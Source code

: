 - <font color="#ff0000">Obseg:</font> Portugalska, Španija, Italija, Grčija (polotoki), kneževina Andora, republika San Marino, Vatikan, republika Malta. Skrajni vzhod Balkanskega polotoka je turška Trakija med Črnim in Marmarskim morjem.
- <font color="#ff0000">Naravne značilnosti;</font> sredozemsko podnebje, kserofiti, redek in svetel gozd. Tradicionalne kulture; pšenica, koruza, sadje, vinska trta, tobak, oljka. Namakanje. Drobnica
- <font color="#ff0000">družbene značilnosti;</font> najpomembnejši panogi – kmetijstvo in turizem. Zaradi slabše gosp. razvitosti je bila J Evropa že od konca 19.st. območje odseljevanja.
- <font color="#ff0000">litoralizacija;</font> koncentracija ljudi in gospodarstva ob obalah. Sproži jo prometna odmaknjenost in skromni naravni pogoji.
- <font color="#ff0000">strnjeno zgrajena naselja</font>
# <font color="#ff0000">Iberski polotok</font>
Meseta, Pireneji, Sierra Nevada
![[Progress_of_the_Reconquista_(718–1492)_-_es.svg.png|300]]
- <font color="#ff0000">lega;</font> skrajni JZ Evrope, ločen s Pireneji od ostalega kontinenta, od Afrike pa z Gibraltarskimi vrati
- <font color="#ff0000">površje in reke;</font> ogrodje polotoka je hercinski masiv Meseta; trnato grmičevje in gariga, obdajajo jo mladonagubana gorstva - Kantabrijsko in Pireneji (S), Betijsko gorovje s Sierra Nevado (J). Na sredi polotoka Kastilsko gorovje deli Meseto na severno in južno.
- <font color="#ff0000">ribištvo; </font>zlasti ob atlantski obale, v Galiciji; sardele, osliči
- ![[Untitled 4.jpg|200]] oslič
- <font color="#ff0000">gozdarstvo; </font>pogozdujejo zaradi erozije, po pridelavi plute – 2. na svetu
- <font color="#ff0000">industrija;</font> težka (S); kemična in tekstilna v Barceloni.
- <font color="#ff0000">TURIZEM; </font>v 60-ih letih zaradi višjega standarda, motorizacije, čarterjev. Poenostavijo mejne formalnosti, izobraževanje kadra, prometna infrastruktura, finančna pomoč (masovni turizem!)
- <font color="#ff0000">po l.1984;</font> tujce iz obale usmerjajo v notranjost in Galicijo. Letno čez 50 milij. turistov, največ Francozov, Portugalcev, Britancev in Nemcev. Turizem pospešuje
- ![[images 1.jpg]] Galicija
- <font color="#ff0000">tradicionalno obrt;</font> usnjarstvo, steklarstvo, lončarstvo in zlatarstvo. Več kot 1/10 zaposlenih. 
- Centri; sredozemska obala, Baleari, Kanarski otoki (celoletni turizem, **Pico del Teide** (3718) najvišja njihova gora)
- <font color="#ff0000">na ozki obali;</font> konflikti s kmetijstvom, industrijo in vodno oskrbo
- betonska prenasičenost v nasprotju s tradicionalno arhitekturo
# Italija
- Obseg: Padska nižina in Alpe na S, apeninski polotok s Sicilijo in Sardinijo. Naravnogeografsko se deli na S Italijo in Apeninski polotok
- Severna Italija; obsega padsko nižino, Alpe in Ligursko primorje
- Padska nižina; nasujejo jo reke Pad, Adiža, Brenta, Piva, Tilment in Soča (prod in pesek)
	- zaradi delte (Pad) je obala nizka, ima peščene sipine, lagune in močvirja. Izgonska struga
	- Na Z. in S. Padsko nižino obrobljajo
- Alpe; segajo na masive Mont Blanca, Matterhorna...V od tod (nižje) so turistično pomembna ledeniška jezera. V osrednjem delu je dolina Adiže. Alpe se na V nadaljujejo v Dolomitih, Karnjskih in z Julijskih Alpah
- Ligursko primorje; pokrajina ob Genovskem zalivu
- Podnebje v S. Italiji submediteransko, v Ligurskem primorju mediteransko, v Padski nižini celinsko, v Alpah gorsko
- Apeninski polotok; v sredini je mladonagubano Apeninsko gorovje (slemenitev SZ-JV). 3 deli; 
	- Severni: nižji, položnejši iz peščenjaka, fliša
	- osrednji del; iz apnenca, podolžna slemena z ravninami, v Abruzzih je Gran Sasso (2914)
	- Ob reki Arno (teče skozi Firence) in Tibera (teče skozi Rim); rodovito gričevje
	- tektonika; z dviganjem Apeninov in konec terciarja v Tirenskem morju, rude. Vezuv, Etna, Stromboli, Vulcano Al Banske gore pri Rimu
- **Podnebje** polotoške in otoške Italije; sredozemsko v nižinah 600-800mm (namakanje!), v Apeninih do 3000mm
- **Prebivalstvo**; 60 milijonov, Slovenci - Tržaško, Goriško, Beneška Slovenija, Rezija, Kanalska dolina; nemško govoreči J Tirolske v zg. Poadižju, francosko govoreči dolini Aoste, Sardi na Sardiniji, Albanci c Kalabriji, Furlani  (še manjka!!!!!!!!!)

**TASK:** Everything in the records must be returned exactly.

**TASK OUTPUT:**
Source code

: - <font color="#ff0000">Obseg:</font> Portugalska, Španija, Italija, Grčija (polotoki), kneževina Andora, republika San Marino, Vatikan, republika Malta. Skrajni vzhod Balkanskega polotoka je turška Trakija med Črnim in Marmarskim morjem.
- <font color="#ff0000">Naravne značilnosti;</font> sredozemsko podnebje, kserofiti, redek in svetel gozd. Tradicionalne kulture; pšenica, koruza, sadje, vinska trta, tobak, oljka. Namakanje. Drobnica
- <font color="#ff0000">družbene značilnosti;</font> najpomembnejši panogi – kmetijstvo in turizem. Zaradi slabše gosp. razvitosti je bila J Evropa že od konca 19.st. območje odseljevanja.
- <font color="#ff0000">litoralizacija;</font> koncentracija ljudi in gospodarstva ob obalah. Sproži jo prometna odmaknjenost in skromni naravni pogoji.
- <font color="#ff0000">strnjeno zgrajena naselja</font>
# <font color="#ff0000">Iberski polotok</font>
Meseta, Pireneji, Sierra Nevada
![[Progress_of_the_Reconquista_(718–1492)_-_es.svg.png|300]]
- <font color="#ff0000">lega;</font> skrajni JZ Evrope, ločen s Pireneji od ostalega kontinenta, od Afrike pa z Gibraltarskimi vrati
- <font color="#ff0000">površje in reke;</font> ogrodje polotoka je hercinski masiv Meseta; trnato grmičevje in gariga, obdajajo jo mladonagubana gorstva - Kantabrijsko in Pireneji (S), Betijsko gorovje s Sierra Nevado (J). Na sredi polotoka Kastilsko gorovje deli Meseto na severno in južno.
- <font color="#ff0000">ribištvo; </font>zlasti ob atlantski obale, v Galiciji; sardele, osliči
- ![[Untitled 4.jpg|200]] oslič
- <font color="#ff0000">gozdarstvo; </font>pogozdujejo zaradi erozije, po pridelavi plute – 2. na svetu
- <font color="#ff0000">industrija;</font> težka (S); kemična in tekstilna v Barceloni.
- <font color="#ff0000">TURIZEM; </font>v 60-ih letih zaradi višjega standarda, motorizacije, čarterjev. Poenostavijo mejne formalnosti, izobraževanje kadra, prometna infrastruktura, finančna pomoč (masovni turizem!)
- <font color="#ff0000">po l.1984;</font> tujce iz obale usmerjajo v notranjost in Galicijo. Letno čez 50 milij. turistov, največ Francozov, Portugalcev, Britancev in Nemcev. Turizem pospešuje
- ![[images 1.jpg]] Galicija
- <font color="#ff0000">tradicionalno obrt;</font> usnjarstvo, steklarstvo, lončarstvo in zlatarstvo. Več kot 1/10 zaposlenih. 
- Centri; sredozemska obala, Baleari, Kanarski otoki (celoletni turizem, **Pico del Teide** (3718) najvišja njihova gora)
- <font color="#ff0000">na ozki obali;</font> konflikti s kmetijstvom, industrijo in vodno oskrbo
- betonska prenasičenost v nasprotju s tradicionalno arhitekturo
# Italija
- Obseg: Padska nižina in Alpe na S, apeninski polotok s Sicilijo in Sardinijo. Naravnogeografsko se deli na S Italijo in Apeninski polotok
- Severna Italija; obsega padsko nižino, Alpe in Ligursko primorje
- Padska nižina; nasujejo jo reke Pad, Adiža, Brenta, Piva, Tilment in Soča (prod in pesek)
	- zaradi delte (Pad) je obala nizka, ima peščene sipine, lagune in močvirja. Izgonska struga
	- Na Z. in S. Padsko nižino obrobljajo
- Alpe; segajo na masive Mont Blanca, Matterhorna...V od tod (nižje) so turistično pomembna ledeniška jezera. V osrednjem delu je dolina Adiže. Alpe se na V nadaljujejo v Dolomitih, Karnjskih in z Julijskih Alpah
- Ligursko primorje; pokrajina ob Genovskem zalivu
- Podnebje v S. Italiji submediteransko, v Ligurskem primorju mediteransko, v Padski nižini celinsko, v Alpah gorsko
- Apeninski polotok; v sredini je mladonagubano Apeninsko gorovje (slemenitev SZ-JV). 3 deli; 
	- Severni: nižji, položnejši iz peščenjaka, fliša
	- osrednji del; iz apnenca, podolžna slemena z ravninami, v Abruzzih je Gran Sasso (2914)
	- Ob reki Arno (teče skozi Firence) in Tibera (teče skozi Rim); rodovito gričevje
	- tektonika; z dviganjem Apeninov in konec terciarja v Tirenskem morju, rude. Vezuv, Etna, Stromboli, Vulcano Al Banske gore pri Rimu
- **Podnebje** polotoške in otoške Italije; sredozemsko v nižinah 600-800mm (namakanje!), v Apeninih do 3000mm
- **Prebivalstvo**; 60 milijonov, Slovenci - Tržaško, Goriško, Beneška Slovenija, Rezija, Kanalska dolina; nemško govoreči J Tirolske v zg. Poadižju, francosko govoreči dolini Aoste, Sardi na Sardiniji, Albanci c Kalabriji, Furlani  (še manjka!!!!!!!!!)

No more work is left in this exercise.